▶ **Your objective**: Your answer needs to include each line of the records in which the string "biases" can be found.
[Record excerpts — start]
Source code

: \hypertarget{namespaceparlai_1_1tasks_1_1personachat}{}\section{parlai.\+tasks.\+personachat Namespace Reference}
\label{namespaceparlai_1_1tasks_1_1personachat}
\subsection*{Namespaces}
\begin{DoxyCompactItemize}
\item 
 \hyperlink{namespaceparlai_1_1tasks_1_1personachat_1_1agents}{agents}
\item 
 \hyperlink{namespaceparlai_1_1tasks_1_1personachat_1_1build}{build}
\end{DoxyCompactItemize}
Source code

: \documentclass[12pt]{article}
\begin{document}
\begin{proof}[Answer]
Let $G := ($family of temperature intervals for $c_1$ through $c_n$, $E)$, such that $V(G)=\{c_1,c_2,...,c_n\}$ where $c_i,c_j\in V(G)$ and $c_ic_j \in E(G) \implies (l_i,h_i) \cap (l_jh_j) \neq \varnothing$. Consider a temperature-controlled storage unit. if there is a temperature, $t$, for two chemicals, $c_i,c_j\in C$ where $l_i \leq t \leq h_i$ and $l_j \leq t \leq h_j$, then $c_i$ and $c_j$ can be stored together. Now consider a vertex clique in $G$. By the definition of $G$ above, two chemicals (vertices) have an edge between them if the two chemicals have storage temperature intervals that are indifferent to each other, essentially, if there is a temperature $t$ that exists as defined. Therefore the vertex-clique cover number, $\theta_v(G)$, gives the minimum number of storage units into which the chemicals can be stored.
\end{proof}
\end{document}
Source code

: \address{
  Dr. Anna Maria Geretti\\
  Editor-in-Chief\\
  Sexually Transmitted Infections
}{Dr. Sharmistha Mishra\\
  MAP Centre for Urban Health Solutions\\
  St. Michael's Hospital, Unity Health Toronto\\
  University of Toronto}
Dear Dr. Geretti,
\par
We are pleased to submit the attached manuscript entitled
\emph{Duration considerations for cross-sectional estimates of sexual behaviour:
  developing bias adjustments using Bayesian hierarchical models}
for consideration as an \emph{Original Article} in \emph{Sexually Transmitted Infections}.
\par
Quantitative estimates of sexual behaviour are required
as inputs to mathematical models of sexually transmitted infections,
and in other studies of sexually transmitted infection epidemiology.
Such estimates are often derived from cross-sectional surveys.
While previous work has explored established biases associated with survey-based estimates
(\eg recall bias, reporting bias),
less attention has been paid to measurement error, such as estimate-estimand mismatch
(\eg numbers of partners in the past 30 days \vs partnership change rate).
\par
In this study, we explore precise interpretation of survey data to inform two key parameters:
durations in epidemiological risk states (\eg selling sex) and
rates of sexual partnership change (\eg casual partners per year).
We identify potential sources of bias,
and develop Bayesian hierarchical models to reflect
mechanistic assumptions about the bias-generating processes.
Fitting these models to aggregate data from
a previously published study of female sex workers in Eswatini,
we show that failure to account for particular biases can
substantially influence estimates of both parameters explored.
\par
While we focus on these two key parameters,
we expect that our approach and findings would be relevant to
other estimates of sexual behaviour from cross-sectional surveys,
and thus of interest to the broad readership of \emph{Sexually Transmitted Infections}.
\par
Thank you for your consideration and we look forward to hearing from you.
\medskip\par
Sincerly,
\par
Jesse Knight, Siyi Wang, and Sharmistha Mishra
[Record excerpts — finish]
[Record excerpts — start]
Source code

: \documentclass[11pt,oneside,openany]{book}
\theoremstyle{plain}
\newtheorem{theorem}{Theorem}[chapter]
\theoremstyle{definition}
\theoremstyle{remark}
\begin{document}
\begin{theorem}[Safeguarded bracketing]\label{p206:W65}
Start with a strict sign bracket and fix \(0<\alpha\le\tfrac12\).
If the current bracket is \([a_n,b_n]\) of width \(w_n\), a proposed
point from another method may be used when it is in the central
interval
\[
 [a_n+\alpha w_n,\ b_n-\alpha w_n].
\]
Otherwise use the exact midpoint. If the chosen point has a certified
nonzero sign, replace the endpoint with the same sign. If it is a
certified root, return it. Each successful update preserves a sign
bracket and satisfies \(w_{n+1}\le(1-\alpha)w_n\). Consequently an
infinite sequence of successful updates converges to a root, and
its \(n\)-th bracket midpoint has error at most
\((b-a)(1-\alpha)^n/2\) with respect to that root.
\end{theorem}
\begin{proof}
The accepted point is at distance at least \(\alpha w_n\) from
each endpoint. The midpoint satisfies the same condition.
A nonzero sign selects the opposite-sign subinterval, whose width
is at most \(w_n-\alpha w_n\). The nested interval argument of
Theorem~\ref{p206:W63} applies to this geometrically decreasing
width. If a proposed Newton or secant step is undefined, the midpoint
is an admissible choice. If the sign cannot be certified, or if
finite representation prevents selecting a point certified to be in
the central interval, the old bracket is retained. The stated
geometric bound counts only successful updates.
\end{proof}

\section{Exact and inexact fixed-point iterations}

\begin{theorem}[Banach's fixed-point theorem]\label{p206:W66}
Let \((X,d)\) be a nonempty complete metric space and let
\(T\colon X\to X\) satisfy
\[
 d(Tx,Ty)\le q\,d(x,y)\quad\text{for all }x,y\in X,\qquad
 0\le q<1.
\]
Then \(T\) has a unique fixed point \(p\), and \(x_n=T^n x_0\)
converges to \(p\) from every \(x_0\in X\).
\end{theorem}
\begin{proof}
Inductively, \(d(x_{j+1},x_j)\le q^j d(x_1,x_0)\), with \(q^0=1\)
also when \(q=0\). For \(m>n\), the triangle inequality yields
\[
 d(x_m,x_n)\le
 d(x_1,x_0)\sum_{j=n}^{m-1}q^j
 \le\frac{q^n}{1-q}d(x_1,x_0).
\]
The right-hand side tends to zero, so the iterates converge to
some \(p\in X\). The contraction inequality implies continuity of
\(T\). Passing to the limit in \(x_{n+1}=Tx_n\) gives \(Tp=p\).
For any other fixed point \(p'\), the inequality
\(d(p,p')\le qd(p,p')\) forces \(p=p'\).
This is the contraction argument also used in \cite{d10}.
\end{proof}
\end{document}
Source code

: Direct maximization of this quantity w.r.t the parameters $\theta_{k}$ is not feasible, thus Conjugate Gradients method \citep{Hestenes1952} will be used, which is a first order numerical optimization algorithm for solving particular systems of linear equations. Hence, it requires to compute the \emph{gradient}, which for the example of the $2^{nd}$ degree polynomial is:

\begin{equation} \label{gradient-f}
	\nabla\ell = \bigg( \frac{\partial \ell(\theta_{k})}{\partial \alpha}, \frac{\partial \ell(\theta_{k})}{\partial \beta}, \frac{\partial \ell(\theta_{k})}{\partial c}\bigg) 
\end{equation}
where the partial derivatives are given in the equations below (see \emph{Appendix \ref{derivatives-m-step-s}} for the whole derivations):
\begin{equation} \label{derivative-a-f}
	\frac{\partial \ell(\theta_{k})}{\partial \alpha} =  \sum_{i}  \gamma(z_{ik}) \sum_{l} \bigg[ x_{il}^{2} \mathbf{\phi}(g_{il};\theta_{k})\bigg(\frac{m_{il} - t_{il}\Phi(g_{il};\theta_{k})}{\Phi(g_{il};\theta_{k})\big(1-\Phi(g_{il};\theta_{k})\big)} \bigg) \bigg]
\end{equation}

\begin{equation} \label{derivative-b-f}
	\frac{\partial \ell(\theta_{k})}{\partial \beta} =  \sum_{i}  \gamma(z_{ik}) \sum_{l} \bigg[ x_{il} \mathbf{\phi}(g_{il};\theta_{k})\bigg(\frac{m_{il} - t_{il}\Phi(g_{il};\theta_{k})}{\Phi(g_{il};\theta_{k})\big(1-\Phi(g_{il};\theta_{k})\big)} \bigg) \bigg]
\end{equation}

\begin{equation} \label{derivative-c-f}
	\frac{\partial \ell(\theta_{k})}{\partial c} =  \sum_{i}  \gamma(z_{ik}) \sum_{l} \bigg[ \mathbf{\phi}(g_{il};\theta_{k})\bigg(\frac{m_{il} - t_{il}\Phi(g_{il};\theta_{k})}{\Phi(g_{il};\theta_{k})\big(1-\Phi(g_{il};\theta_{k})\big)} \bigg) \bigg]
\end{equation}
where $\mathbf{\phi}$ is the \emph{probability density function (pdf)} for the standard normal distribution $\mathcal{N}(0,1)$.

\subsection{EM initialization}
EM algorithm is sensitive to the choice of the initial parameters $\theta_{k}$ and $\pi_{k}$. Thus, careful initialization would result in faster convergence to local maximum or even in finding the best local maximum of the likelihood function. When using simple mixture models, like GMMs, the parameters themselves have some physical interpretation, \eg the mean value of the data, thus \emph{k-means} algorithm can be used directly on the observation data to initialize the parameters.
[Record excerpts — finish]
▶ **Output for this exercise**:
While previous work has explored established biases associated with survey-based estimates
we show that failure to account for particular biases can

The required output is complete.